4. Murder at Whitehall
Notwithstanding evenings of feasts and fun, the European representatives attending the queen’s holiday merriment are less concerned in amity than they are in nurturing distrust. Kate, the Queen Elizabeth’s personal musician, is hopeful that she can keep the stately visitors distracted.
However, Queen Elizabeth gets a most unwelcome gift; an unsigned note that portends to reveal problematic advances from Queen Catherine’s latter spouse, Thomas Seymour. Charged with discovering the coercer, Kate Hayward has hardly started examining when a visiting lord from Spain is found dead. With two whodunits to disentangle and an upsetting number of questions to deliberate, Kate gets caught between an unprincipled extortionist and a pitiless killer.
5. Murder at the Queen’s Masquerade
Charged with establishing the profligate arrangements, Kate, Queen Elizabeth’s personal musician, is ecstatic when her darling friend, Lady Violet, comes to the court, enthusiastic and prepared to help. Escorted by her difficult mother-in-law, Lady Violet takes any chance that will liberate her from the attention of her mother-in-law.
Then,only days prior to the masquerade, one of Queen Elizabeth’s guards’ murdered body is discovered in front of the hall that houses the queen’s most valuable trinkets. With no indication of criminal action, the court accepts as true that the man died of natural causes, although Kate believes the opposite. When an heirloom from Anne Boleyn (the queen’s mother), a pendant necklace, vanishes that night of the ball, Kate Hayward must once more play Sherlock Holmes to discover the culprit’s identity amid the blue-blooded masked carousers.
6. Murder at Fontainebleau
Kate Haywood, by now a lot more than an amateur detective, inspects deadly conspiracies taking place surreptitiously in the outstanding French court.
The year is 1561. Queen Elizabeth’s place atop the monarchy is in danger as Mary, Queen of Scots, under pressure by virtually all disparate and influential forces, asserts herself as the lawful Queen of England. To determine her adversary’s next capricious move, Queen Elizabeth sends a group of reliable people to the court of Queen Mary at Fontainebleau. Principal among these people is none other than Kate Haywood, who discovers that the splendid balls and amiable feasts hide a series of pestilential ambition that very quickly becomes deadly.
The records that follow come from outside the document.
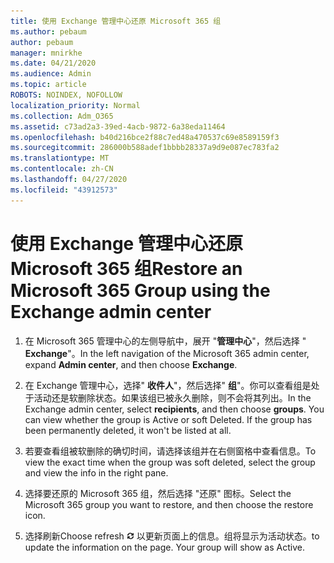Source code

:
 ```yaml
---
title: 使用 Exchange 管理中心还原 Microsoft 365 组
ms.author: pebaum
author: pebaum
manager: mnirkhe
ms.date: 04/21/2020
ms.audience: Admin
ms.topic: article
ROBOTS: NOINDEX, NOFOLLOW
localization_priority: Normal
ms.collection: Adm_O365
ms.assetid: c73ad2a3-39ed-4acb-9872-6a38eda11464
ms.openlocfilehash: b40d216bce2f88c7ed48a470537c69e8589159f3
ms.sourcegitcommit: 286000b588adef1bbbb28337a9d9e087ec783fa2
ms.translationtype: MT
ms.contentlocale: zh-CN
ms.lasthandoff: 04/27/2020
ms.locfileid: "43912573"
---
```

# <a name="restore-an-microsoft-365-group-using-the-exchange-admin-center"></a><span data-ttu-id="03827-102">使用 Exchange 管理中心还原 Microsoft 365 组</span><span class="sxs-lookup"><span data-stu-id="03827-102">Restore an Microsoft 365 Group using the Exchange admin center</span></span>

1. <span data-ttu-id="03827-103">在 Microsoft 365 管理中心的左侧导航中，展开 "**管理中心**"，然后选择 " **Exchange**"。</span><span class="sxs-lookup"><span data-stu-id="03827-103">In the left navigation of the Microsoft 365 admin center, expand **Admin center**, and then choose **Exchange**.</span></span>
    
2. <span data-ttu-id="03827-p101">在 Exchange 管理中心，选择" **收件人**"，然后选择" **组**"。你可以查看组是处于活动还是软删除状态。如果该组已被永久删除，则不会将其列出。</span><span class="sxs-lookup"><span data-stu-id="03827-p101">In the Exchange admin center, select **recipients**, and then choose **groups**. You can view whether the group is Active or soft Deleted. If the group has been permanently deleted, it won't be listed at all.</span></span>
    
3. <span data-ttu-id="03827-107">若要查看组被软删除的确切时间，请选择该组并在右侧窗格中查看信息。</span><span class="sxs-lookup"><span data-stu-id="03827-107">To view the exact time when the group was soft deleted, select the group and view the info in the right pane.</span></span>
    
4. <span data-ttu-id="03827-108">选择要还原的 Microsoft 365 组，然后选择 "还原" 图标。</span><span class="sxs-lookup"><span data-stu-id="03827-108">Select the Microsoft 365 group you want to restore, and then choose the restore icon.</span></span>
    
5. <span data-ttu-id="03827-109">选择刷新</span><span class="sxs-lookup"><span data-stu-id="03827-109">Choose refresh</span></span> !['刷新'图标](media/6464df90-2a91-4c1f-92a6-9a38c7696ac3.gif) <span data-ttu-id="03827-p102">以更新页面上的信息。组将显示为活动状态。</span><span class="sxs-lookup"><span data-stu-id="03827-p102">to update the information on the page. Your group will show as Active.</span></span> 
    


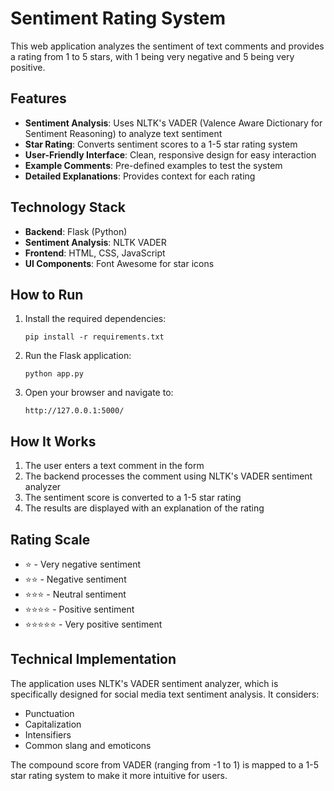 # Sentiment Rating System

This web application analyzes the sentiment of text comments and provides a rating from 1 to 5 stars, with 1 being very negative and 5 being very positive.

## Features

- **Sentiment Analysis**: Uses NLTK's VADER (Valence Aware Dictionary for Sentiment Reasoning) to analyze text sentiment
- **Star Rating**: Converts sentiment scores to a 1-5 star rating system
- **User-Friendly Interface**: Clean, responsive design for easy interaction
- **Example Comments**: Pre-defined examples to test the system
- **Detailed Explanations**: Provides context for each rating

## Technology Stack

- **Backend**: Flask (Python)
- **Sentiment Analysis**: NLTK VADER
- **Frontend**: HTML, CSS, JavaScript
- **UI Components**: Font Awesome for star icons

## How to Run

1. Install the required dependencies:
   ```
   pip install -r requirements.txt
   ```

2. Run the Flask application:
   ```
   python app.py
   ```

3. Open your browser and navigate to:
   ```
   http://127.0.0.1:5000/
   ```

## How It Works

1. The user enters a text comment in the form
2. The backend processes the comment using NLTK's VADER sentiment analyzer
3. The sentiment score is converted to a 1-5 star rating
4. The results are displayed with an explanation of the rating

## Rating Scale

- ⭐ - Very negative sentiment
- ⭐⭐ - Negative sentiment
- ⭐⭐⭐ - Neutral sentiment
- ⭐⭐⭐⭐ - Positive sentiment
- ⭐⭐⭐⭐⭐ - Very positive sentiment

## Technical Implementation

The application uses NLTK's VADER sentiment analyzer, which is specifically designed for social media text sentiment analysis. It considers:

- Punctuation
- Capitalization
- Intensifiers
- Common slang and emoticons

The compound score from VADER (ranging from -1 to 1) is mapped to a 1-5 star rating system to make it more intuitive for users.
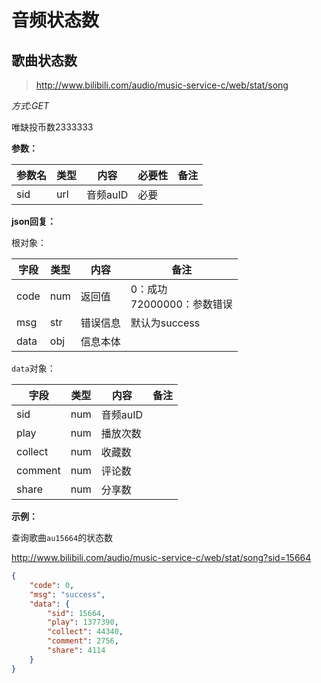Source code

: # 音频状态数

## 歌曲状态数

>http://www.bilibili.com/audio/music-service-c/web/stat/song

*方式:GET*

唯缺投币数2333333

**参数：**

| 参数名 | 类型 | 内容     | 必要性 | 备注 |
| ------ | ---- | -------- | ------ | ---- |
| sid    | url  | 音频auID | 必要   |      |

**json回复：**

根对象：

| 字段 | 类型 | 内容     | 备注                            |
| ---- | ---- | -------- | ------------------------------- |
| code | num  | 返回值   | 0：成功<br />72000000：参数错误 |
| msg  | str  | 错误信息 | 默认为success                   |
| data | obj  | 信息本体 |                                 |

`data`对象：

| 字段    | 类型 | 内容     | 备注 |
| ------- | ---- | -------- | ---- |
| sid     | num  | 音频auID |      |
| play    | num  | 播放次数 |      |
| collect | num  | 收藏数   |      |
| comment | num  | 评论数   |      |
| share   | num  | 分享数   |      |

**示例：**

查询歌曲`au15664`的状态数

http://www.bilibili.com/audio/music-service-c/web/stat/song?sid=15664

```json
{
    "code": 0,
    "msg": "success",
    "data": {
        "sid": 15664,
        "play": 1377390,
        "collect": 44340,
        "comment": 2756,
        "share": 4114
    }
}
```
When a fine-looking and boisterously flirtatious associate of the visiting cohort is assassinated, Kate Hayward believes that the man who has been accused of the crime has actually been set up to disrepute Queen Elizabeth. She pledges to find the true murderer, though she also discovers that the French court is a mazenot like any she has ever seen before. She realizes that almost everywhere she goes, there are more and more deceptions and traps waiting for her.